Murder convictions: a timely review of minimum mandatory sentences



The Advertiser today reported that South Australia’s Attorney General, John Rau, has determined to review the provision found at Section 32 of the Sentencing Act 1988, inserted in 2007 that provides:

5(ab)         if fixing a non-parole period in respect of a person sentenced to life imprisonment for an offence of murder, the mandatory minimum non-parole period prescribed in respect of the offence is 20 years.

The ‘minimum mandatory’ non parole period of 20 years is tempered, at present, by an allowance for a lesser period where “good reason” is shown; the approach has generally been that a ‘garden variety’ murder that does not invoke an especially unusual feature in mitigation will warrant the 20 year minimum. The approach of the Supreme Court in invoking ‘good reason’ in sentencing convicted persons for murder has been cautious and it is fair to say that good reasons to institute a lesser penalty have been rarely found.

While it is perhaps trite to say that the crime of murder will often and generally warrant a non-parole period in the vicinity of 20 years, it is equally correct to say that the penalty is tariff that would be unlikely to be departed from by the Supreme Court even absent the proscribed minimum mandatory where there is not something either relevant to the offending or the offender that allows some degree of sympathy or leniency. The difficulty with the current approach is the rigid statutory test to qualify for a reduction on the basis of ‘good reason’ which is found at Section 32A of the Sentencing Act:

        (a)         the offence was committed in circumstances in which the victim’s conduct or condition substantially mitigated the offender’s conduct;

            (b)         if the offender pleaded guilty to the charge of the offence—that fact and the circumstances surrounding the plea;

            (c)         the degree to which the offender has cooperated in the investigation or prosecution of that or any other offence and the circumstances surrounding, and likely consequences of, any such co-operation.

The test does not allow for any consideration that is external to either the conduct of the victim or the conduct of the accused while within the criminal justice system. In short, the provision does not allow for the “shades of grey” that are present in so many instances before the Court. While there is often community support for the concept of minimum mandatory sentencing, this is perhaps more explicable by the apocryphal tales of ‘ivory tower judges’  handing out obscenely light sentences for heinous crimes than it is with reference to the true nature of the sentencing regime in South Australia.

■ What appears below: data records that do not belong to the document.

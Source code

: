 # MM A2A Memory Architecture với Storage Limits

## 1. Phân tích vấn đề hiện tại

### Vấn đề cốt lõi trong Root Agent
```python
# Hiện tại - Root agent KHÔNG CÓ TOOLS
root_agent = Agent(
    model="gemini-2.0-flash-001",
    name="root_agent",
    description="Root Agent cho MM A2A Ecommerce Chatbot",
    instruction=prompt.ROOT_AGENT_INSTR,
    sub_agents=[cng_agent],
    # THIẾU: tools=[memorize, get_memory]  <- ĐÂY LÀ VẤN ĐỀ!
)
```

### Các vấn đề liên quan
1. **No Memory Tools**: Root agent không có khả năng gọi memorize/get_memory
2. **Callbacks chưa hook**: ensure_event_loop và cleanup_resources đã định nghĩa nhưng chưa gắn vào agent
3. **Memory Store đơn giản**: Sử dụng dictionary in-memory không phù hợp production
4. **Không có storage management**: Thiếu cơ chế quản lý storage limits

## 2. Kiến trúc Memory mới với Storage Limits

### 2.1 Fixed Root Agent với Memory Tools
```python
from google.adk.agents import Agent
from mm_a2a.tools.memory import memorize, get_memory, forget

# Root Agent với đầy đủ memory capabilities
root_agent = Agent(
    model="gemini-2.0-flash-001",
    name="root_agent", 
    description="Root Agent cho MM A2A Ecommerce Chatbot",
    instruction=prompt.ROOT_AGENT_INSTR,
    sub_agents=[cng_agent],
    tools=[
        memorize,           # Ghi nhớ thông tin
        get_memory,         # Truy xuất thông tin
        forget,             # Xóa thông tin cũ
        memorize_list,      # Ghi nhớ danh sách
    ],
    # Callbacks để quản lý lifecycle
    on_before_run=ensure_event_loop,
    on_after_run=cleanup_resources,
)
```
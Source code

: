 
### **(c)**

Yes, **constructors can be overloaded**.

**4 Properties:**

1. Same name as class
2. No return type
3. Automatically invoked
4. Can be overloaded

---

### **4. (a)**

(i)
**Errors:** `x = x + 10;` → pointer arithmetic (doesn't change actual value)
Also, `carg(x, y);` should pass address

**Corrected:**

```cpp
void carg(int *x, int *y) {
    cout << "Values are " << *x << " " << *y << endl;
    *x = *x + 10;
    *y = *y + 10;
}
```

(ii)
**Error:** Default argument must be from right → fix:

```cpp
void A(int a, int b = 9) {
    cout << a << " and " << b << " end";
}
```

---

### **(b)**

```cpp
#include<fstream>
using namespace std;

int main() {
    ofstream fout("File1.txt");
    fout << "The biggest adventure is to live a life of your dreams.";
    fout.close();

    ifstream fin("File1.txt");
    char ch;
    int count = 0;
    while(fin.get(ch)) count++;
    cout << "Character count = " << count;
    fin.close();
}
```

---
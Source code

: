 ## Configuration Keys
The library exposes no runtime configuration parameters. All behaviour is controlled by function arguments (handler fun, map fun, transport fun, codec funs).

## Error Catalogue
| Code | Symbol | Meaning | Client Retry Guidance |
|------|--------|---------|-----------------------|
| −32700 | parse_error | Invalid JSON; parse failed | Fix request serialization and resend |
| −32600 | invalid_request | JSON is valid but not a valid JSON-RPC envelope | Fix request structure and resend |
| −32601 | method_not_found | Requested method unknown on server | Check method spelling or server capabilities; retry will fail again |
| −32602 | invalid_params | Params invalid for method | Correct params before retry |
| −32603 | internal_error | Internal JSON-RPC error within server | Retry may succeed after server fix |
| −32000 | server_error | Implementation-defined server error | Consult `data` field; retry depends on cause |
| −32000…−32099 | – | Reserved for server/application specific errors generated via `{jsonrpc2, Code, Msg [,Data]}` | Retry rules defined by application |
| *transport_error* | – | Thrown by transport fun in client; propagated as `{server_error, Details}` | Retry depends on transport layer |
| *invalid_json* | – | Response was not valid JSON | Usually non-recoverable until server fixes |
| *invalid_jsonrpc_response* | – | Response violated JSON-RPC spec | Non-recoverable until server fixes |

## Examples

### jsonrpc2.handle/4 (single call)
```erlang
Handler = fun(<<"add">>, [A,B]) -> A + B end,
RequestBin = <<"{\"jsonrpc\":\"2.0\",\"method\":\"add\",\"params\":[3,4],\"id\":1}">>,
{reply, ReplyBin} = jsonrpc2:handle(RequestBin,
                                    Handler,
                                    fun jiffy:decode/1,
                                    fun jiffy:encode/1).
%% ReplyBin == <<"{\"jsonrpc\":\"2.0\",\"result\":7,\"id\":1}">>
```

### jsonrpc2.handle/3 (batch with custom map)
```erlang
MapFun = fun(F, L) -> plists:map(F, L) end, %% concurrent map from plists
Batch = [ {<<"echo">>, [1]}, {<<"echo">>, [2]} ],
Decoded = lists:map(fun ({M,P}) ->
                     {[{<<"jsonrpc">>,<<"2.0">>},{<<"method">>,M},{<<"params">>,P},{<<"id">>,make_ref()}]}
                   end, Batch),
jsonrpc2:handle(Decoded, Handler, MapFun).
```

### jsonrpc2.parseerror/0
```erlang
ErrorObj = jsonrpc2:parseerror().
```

Indeed in instances where there has been a sentence that is ‘manifestly inadequate’ having regard to the circumstances of the offending, a cure already exists in a Crown appeal against sentence; the instrument that is used so commonly where a Judge sitting on the District Court or a Magistrate errs in the exercise of their sentencing discretion. Given that the avenue of a Crown appeal remains open as a check and balance against any excessive leniency or sympathy shown to a convicted murderer, and given that the ‘sentencing ranges’ for murder remain rightly severe, there is little to be gained by maintaining the minimum non-parole period; it operates solely to remove judicial discretion when considering the circumstances of an offence and an offender.

Convicted criminals, particularly murderers, are not generally the subject of much sympathy from either the courts or the community in general. This is understandable. Allowing the sentencing Judge to take into account the full circumstances of a person who stands before them convicted of murder is not, necessarily, a matter of ‘letting them off easily’; rather it allows the forensic process of the court to do it’s work in the hands of both defence and prosecution counsel, and arrive at a sentence that, as always, satisfies the necessities of both general and personal deterrence while also making allowances for the offending to be contextualized by circumstances and proportionality.

Minimum mandatory sentencing, in almost all of it’s forms, has proved to be unsuccessful and reduced the sentencing process from an, admittedly imprecise, science to a rubber stamping exercise that fails to take advantage of the wealth of experience of judicial officers, counsel and expert witnesses in determining an approach to a sentence that allows for the imposition of a sentence that truly fits the crime.